§ **TASK REQUIREMENTS**
Please output exactly the run of lines that starts at the line with "UTDD（Unit Test Driven" and ends at the last line of the records below.

☆ ☆ ☆ ☆

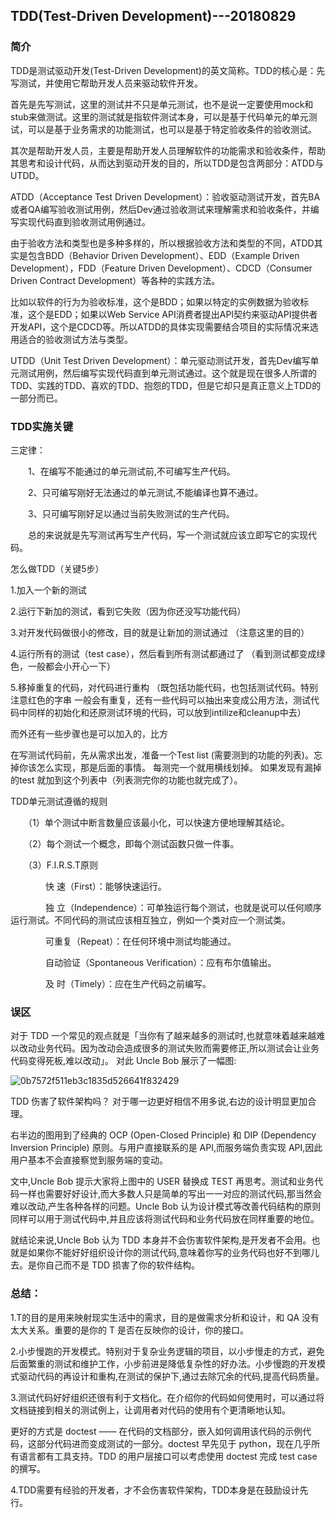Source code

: ## TDD(Test-Driven Development)---20180829
### 简介
TDD是测试驱动开发(Test-Driven Development)的英文简称。TDD的核心是：先写测试，并使用它帮助开发人员来驱动软件开发。

首先是先写测试，这里的测试并不只是单元测试，也不是说一定要使用mock和stub来做测试。这里的测试就是指软件测试本身，可以是基于代码单元的单元测试，可以是基于业务需求的功能测试，也可以是基于特定验收条件的验收测试。

其次是帮助开发人员，主要是帮助开发人员理解软件的功能需求和验收条件，帮助其思考和设计代码，从而达到驱动开发的目的，所以TDD是包含两部分：ATDD与UTDD。

ATDD（Acceptance Test Driven Development）：验收驱动测试开发，首先BA或者QA编写验收测试用例，然后Dev通过验收测试来理解需求和验收条件，并编写实现代码直到验收测试用例通过。

由于验收方法和类型也是多种多样的，所以根据验收方法和类型的不同，ATDD其实是包含BDD（Behavior Driven Development）、EDD（Example Driven Development），FDD（Feature Driven Development）、CDCD（Consumer Driven Contract Development）等各种的实践方法。

比如以软件的行为为验收标准，这个是BDD；如果以特定的实例数据为验收标准，这个是EDD；如果以Web Service API消费者提出API契约来驱动API提供者开发API，这个是CDCD等。所以ATDD的具体实现需要结合项目的实际情况来选用适合的验收测试方法与类型。

UTDD（Unit Test Driven Development）：单元驱动测试开发，首先Dev编写单元测试用例，然后编写实现代码直到单元测试通过。这个就是现在很多人所谓的TDD、实践的TDD、喜欢的TDD、抱怨的TDD，但是它却只是真正意义上TDD的一部分而已。

### TDD实施关键
三定律：

　　1、在编写不能通过的单元测试前,不可编写生产代码。

　　2、只可编写刚好无法通过的单元测试,不能编译也算不通过。

　　3、只可编写刚好足以通过当前失败测试的生产代码。

　　总的来说就是先写测试再写生产代码，写一个测试就应该立即写它的实现代码。
  
  怎么做TDD（关键5步）

1.加入一个新的测试

2.运行下新加的测试，看到它失败（因为你还没写功能代码）

3.对开发代码做很小的修改，目的就是让新加的测试通过 （注意这里的目的）

4.运行所有的测试（test case），然后看到所有测试都通过了 （看到测试都变成绿色，一般都会小开心一下）

5.移掉重复的代码，对代码进行重构 （既包括功能代码，也包括测试代码。特别注意红色的字串 一般会有重复，还有一些代码可以抽出来变成公用方法，测试代码中同样的初始化和还原测试环境的代码，可以放到intilize和cleanup中去）

   而外还有一些步骤也是可以加入的，比方

在写测试代码前，先从需求出发，准备一个Test list (需要测到的功能的列表)。忘掉你该怎么实现，那是后面的事情。
每测完一个就用横线划掉。
如果发现有漏掉的test 就加到这个列表中（列表测完你的功能也就完成了）。

TDD单元测试遵循的规则

　　（1）单个测试中断言数量应该最小化，可以快速方便地理解其结论。

　　（2）每个测试一个概念，即每个测试函数只做一件事。

　　（3）F.I.R.S.T原则

　　　　快    速（First）：能够快速运行。

　　　　独    立（Independence）：可单独运行每个测试，也就是说可以任何顺序运行测试。不同代码的测试应该相互独立，例如一个类对应一个测试类。

　　　　可重复（Repeat）：在任何环境中测试均能通过。

　　　　自动验证（Spontaneous Verification）：应有布尔值输出。

　　　　及    时（Timely）：应在生产代码之前编写。

### 误区
对于 TDD 一个常见的观点就是「当你有了越来越多的测试时,也就意味着越来越难以改动业务代码。因为改动会造成很多的测试失败而需要修正,所以测试会让业务代码变得死板,难以改动」。
对此 Uncle Bob 展示了一幅图:

![0b7572f511eb3c1835d526641f832429](https://user-images.githubusercontent.com/6982311/44799419-76dfb400-abe6-11e8-930e-f13aacc76037.jpg)


TDD 伤害了软件架构吗？ 
对于哪一边更好相信不用多说,右边的设计明显更加合理。


右半边的图用到了经典的 OCP (Open-Closed Principle) 和 DIP (Dependency Inversion Principle) 原则。与用户直接联系的是 API,而服务端负责实现 API,因此用户基本不会直接察觉到服务端的变动。


文中,Uncle Bob 提示大家将上图中的 USER 替换成 TEST 再思考。测试和业务代码一样也需要好好设计,而大多数人只是简单的写出一一对应的测试代码,那当然会难以改动,产生各种各样的问题。Uncle Bob 认为设计模式等改善代码结构的原则同样可以用于测试代码中,并且应该将测试代码和业务代码放在同样重要的地位。


就结论来说,Uncle Bob 认为 TDD 本身并不会伤害软件架构,是开发者不会用。也就是如果你不能好好组织设计你的测试代码,意味着你写的业务代码也好不到哪儿去。是你自己而不是 TDD 损害了你的软件结构。

### 总结：

1.T的目的是用来映射现实生活中的需求，目的是做需求分析和设计，和 QA 没有太大关系。重要的是你的 T 是否在反映你的设计，你的接口。

2.小步慢跑的开发模式。特别对于复杂业务逻辑的项目，以小步慢走的方式，避免后面繁重的测试和维护工作，小步前进是降低复杂性的好办法。小步慢跑的开发模式驱动代码的再设计和重构,在测试的保护下,通过去除冗余的代码,提高代码质量。

3.测试代码好好组织还很有利于文档化。在介绍你的代码如何使用时，可以通过将文档链接到相关的测试例上，让调用者对代码的使用有个更清晰地认知。

更好的方式是 doctest —— 在代码的文档部分，嵌入如何调用该代码的示例代码，这部分代码进而变成测试的一部分。doctest 早先见于 python，现在几乎所有语言都有工具支持。TDD 的用户层接口可以考虑使用 doctest 完成 test case 的撰写。

4.TDD需要有经验的开发者，才不会伤害软件架构，TDD本身是在鼓励设计先行。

☆ ☆ ☆ ☆

§ **REPLY TO THE TASK**
UTDD（Unit Test Driven Development）：单元驱动测试开发，首先Dev编写单元测试用例，然后编写实现代码直到单元测试通过。这个就是现在很多人所谓的TDD、实践的TDD、喜欢的TDD、抱怨的TDD，但是它却只是真正意义上TDD的一部分而已。

### TDD实施关键
三定律：

　　1、在编写不能通过的单元测试前,不可编写生产代码。

　　2、只可编写刚好无法通过的单元测试,不能编译也算不通过。

　　3、只可编写刚好足以通过当前失败测试的生产代码。

　　总的来说就是先写测试再写生产代码，写一个测试就应该立即写它的实现代码。
  
  怎么做TDD（关键5步）

1.加入一个新的测试

2.运行下新加的测试，看到它失败（因为你还没写功能代码）

3.对开发代码做很小的修改，目的就是让新加的测试通过 （注意这里的目的）

4.运行所有的测试（test case），然后看到所有测试都通过了 （看到测试都变成绿色，一般都会小开心一下）

5.移掉重复的代码，对代码进行重构 （既包括功能代码，也包括测试代码。特别注意红色的字串 一般会有重复，还有一些代码可以抽出来变成公用方法，测试代码中同样的初始化和还原测试环境的代码，可以放到intilize和cleanup中去）

   而外还有一些步骤也是可以加入的，比方

在写测试代码前，先从需求出发，准备一个Test list (需要测到的功能的列表)。忘掉你该怎么实现，那是后面的事情。
每测完一个就用横线划掉。
如果发现有漏掉的test 就加到这个列表中（列表测完你的功能也就完成了）。

TDD单元测试遵循的规则

　　（1）单个测试中断言数量应该最小化，可以快速方便地理解其结论。

　　（2）每个测试一个概念，即每个测试函数只做一件事。

　　（3）F.I.R.S.T原则

　　　　快    速（First）：能够快速运行。

　　　　独    立（Independence）：可单独运行每个测试，也就是说可以任何顺序运行测试。不同代码的测试应该相互独立，例如一个类对应一个测试类。

　　　　可重复（Repeat）：在任何环境中测试均能通过。

　　　　自动验证（Spontaneous Verification）：应有布尔值输出。

　　　　及    时（Timely）：应在生产代码之前编写。

### 误区
对于 TDD 一个常见的观点就是「当你有了越来越多的测试时,也就意味着越来越难以改动业务代码。因为改动会造成很多的测试失败而需要修正,所以测试会让业务代码变得死板,难以改动」。
对此 Uncle Bob 展示了一幅图:

![0b7572f511eb3c1835d526641f832429](https://user-images.githubusercontent.com/6982311/44799419-76dfb400-abe6-11e8-930e-f13aacc76037.jpg)


TDD 伤害了软件架构吗？ 
对于哪一边更好相信不用多说,右边的设计明显更加合理。


右半边的图用到了经典的 OCP (Open-Closed Principle) 和 DIP (Dependency Inversion Principle) 原则。与用户直接联系的是 API,而服务端负责实现 API,因此用户基本不会直接察觉到服务端的变动。


文中,Uncle Bob 提示大家将上图中的 USER 替换成 TEST 再思考。测试和业务代码一样也需要好好设计,而大多数人只是简单的写出一一对应的测试代码,那当然会难以改动,产生各种各样的问题。Uncle Bob 认为设计模式等改善代码结构的原则同样可以用于测试代码中,并且应该将测试代码和业务代码放在同样重要的地位。


就结论来说,Uncle Bob 认为 TDD 本身并不会伤害软件架构,是开发者不会用。也就是如果你不能好好组织设计你的测试代码,意味着你写的业务代码也好不到哪儿去。是你自己而不是 TDD 损害了你的软件结构。

### 总结：

1.T的目的是用来映射现实生活中的需求，目的是做需求分析和设计，和 QA 没有太大关系。重要的是你的 T 是否在反映你的设计，你的接口。

2.小步慢跑的开发模式。特别对于复杂业务逻辑的项目，以小步慢走的方式，避免后面繁重的测试和维护工作，小步前进是降低复杂性的好办法。小步慢跑的开发模式驱动代码的再设计和重构,在测试的保护下,通过去除冗余的代码,提高代码质量。

3.测试代码好好组织还很有利于文档化。在介绍你的代码如何使用时，可以通过将文档链接到相关的测试例上，让调用者对代码的使用有个更清晰地认知。

更好的方式是 doctest —— 在代码的文档部分，嵌入如何调用该代码的示例代码，这部分代码进而变成测试的一部分。doctest 早先见于 python，现在几乎所有语言都有工具支持。TDD 的用户层接口可以考虑使用 doctest 完成 test case 的撰写。

4.TDD需要有经验的开发者，才不会伤害软件架构，TDD本身是在鼓励设计先行。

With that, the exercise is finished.